If Ignatius was alive today he would be one of the biggest mobile phone users, keeping in touch with Jesuits worldwide, developing prayer and reflection apps, keeping abreast of world events and blogging his thoughts. He would probably have a special Jesuit phone commissioned, in black of course with an IHS logo, with a ‘pilgrim’ setting’: a twice a day Examen reminder, a total silence mode and 30-day retreat alarm! He would be mad into it, except for one thing – he would use it in a discerning way.

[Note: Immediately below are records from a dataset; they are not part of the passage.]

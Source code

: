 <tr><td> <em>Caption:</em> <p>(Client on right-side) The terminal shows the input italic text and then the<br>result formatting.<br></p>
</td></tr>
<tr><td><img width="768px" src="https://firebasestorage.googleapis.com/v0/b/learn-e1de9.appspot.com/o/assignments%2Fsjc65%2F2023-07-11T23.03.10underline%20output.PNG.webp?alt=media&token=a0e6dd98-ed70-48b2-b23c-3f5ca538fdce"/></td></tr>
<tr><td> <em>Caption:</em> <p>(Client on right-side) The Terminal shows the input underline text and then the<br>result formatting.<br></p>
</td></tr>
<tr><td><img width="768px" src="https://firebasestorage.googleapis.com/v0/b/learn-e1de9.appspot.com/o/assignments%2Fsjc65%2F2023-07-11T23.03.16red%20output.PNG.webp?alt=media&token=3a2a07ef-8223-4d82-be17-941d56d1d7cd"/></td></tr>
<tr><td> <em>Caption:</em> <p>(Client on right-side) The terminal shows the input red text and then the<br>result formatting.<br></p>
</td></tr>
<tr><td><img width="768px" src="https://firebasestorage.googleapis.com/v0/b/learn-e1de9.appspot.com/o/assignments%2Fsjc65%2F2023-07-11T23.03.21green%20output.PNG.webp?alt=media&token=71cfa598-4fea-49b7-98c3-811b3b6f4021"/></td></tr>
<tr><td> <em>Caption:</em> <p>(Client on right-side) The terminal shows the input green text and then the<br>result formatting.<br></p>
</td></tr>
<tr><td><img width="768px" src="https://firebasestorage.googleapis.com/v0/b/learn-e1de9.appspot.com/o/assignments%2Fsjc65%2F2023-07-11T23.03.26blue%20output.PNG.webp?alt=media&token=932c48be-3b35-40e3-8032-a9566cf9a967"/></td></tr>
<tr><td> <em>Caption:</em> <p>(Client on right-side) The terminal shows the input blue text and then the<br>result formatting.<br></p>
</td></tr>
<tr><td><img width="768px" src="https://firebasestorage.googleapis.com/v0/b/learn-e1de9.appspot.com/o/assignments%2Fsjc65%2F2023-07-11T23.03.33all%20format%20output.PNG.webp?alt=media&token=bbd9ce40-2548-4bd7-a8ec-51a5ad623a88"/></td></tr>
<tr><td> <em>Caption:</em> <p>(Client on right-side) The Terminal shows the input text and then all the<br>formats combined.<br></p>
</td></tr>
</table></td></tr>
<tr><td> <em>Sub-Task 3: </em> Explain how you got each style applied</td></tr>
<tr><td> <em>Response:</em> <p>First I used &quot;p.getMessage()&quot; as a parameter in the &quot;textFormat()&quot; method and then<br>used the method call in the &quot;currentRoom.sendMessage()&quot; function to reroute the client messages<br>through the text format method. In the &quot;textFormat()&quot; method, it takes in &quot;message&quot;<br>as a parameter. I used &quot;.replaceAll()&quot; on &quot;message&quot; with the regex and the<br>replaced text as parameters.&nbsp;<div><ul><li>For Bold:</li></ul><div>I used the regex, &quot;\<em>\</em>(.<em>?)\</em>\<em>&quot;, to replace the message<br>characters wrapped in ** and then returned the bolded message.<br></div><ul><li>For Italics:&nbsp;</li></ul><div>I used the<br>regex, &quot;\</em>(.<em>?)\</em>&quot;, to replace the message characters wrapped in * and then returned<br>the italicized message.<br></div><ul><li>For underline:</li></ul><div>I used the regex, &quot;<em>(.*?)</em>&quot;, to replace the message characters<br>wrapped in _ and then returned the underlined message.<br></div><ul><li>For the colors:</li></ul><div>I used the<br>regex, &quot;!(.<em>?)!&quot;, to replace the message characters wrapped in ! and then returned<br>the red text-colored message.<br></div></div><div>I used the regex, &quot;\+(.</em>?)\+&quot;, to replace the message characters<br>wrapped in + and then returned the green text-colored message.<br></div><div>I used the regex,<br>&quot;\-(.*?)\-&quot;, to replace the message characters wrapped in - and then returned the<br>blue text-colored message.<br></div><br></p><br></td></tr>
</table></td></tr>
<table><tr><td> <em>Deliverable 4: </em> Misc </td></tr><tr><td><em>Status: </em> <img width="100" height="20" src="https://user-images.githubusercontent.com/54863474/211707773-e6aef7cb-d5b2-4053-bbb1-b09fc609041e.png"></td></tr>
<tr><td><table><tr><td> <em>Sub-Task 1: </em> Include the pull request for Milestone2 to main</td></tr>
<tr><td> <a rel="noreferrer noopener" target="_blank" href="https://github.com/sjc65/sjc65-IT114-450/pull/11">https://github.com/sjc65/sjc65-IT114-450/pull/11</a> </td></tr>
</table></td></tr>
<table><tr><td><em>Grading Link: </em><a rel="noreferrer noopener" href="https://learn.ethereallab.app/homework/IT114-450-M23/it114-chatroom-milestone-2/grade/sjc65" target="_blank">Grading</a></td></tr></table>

We know that the things of the world, including technology, are good in themselves. It’s how we use them, for good or bad, that is key. Often called the first psychologist, Ignatius was a master of the emotions especially looking back over experiences and reflecting on the after effects. Being able to read the emotions or moods that arise within us is a key Ignatian skill about figuring out where God and where the good is. So for example using my phone to message a friend who is down with a supportive text has a good vibe to it that lasts. Alternatively, if we misuse technology, for example to rant or flame, we feel the unpleasant effects of it. Even if we get an initial superficial kick out of it, it normally doesn’t last and we still have to live with ourselves. It’s the after ‘taste’ or effects that are important. For example, it can superficially seem great at the time to surf for hours, soak up lots of content, indulge in dodgy sites, etc., but afterwards it’s not a great feeling if we are honest. Social media sometimes does not always make us feel more social and overdoing gaming ends up not being much fun; often there are limits or cut off points where the good starts to drain away despite our good intentions. Often, the Internet, which can be enormously helpful, doesn’t solve loneliness or virtual friends can’t substitute for a real world relationship which is what we often really want.

And yet aspects of smart phone technology and connectivity are so life-giving and have contributed a lot to our lives. Think of connecting with friends on the other side of the world, video calls which were science fiction up until recently, instant messaging with a soul friend, pictures from exotic places, seeing a new born baby just delivered, and the possibilities of enormous data at our fingertips. The possibilities and potentials are literally endless. Unfortunately what is promised is sometimes not delivered; our powerful smartphones are reduced to providing empty entertainment and many features are left unused.

Ignatius, himself a man of extremes initially, came later to see the wisdom of balance, knowing when to switch off or change gear. Unfortunately humans have many addictive tendencies and we can get trapped in a good thing that takes us over and enslaves us. Ignatius championed the idea of inner freedom or detachment (free to take it or leave it), knowing how to read our moods and deciding how far to use things or not. Therefore, when I am not free, i.e. too attached or addicted to something, God reminds me I’m going the wrong way by internal signs of unease and emptiness. We can choose to ignore them but we can’t deny their existence. In our use of technology then, things are good up to a point and then it tends to go downhill. At its worst I can easily become a slave to it, an addict in the sense of being blinded to the reality. We are all familiar with ‘wired’ individuals and techie ‘addicts’ where conversation is stunted and people are totally engrossed in technology to the detriment of others or themselves. Others, however, seem to be able to it effortlessly and to great effect in their lives. We need to get the balance right, know how to get all the benefits and avoid the pitfalls, but how to we do it?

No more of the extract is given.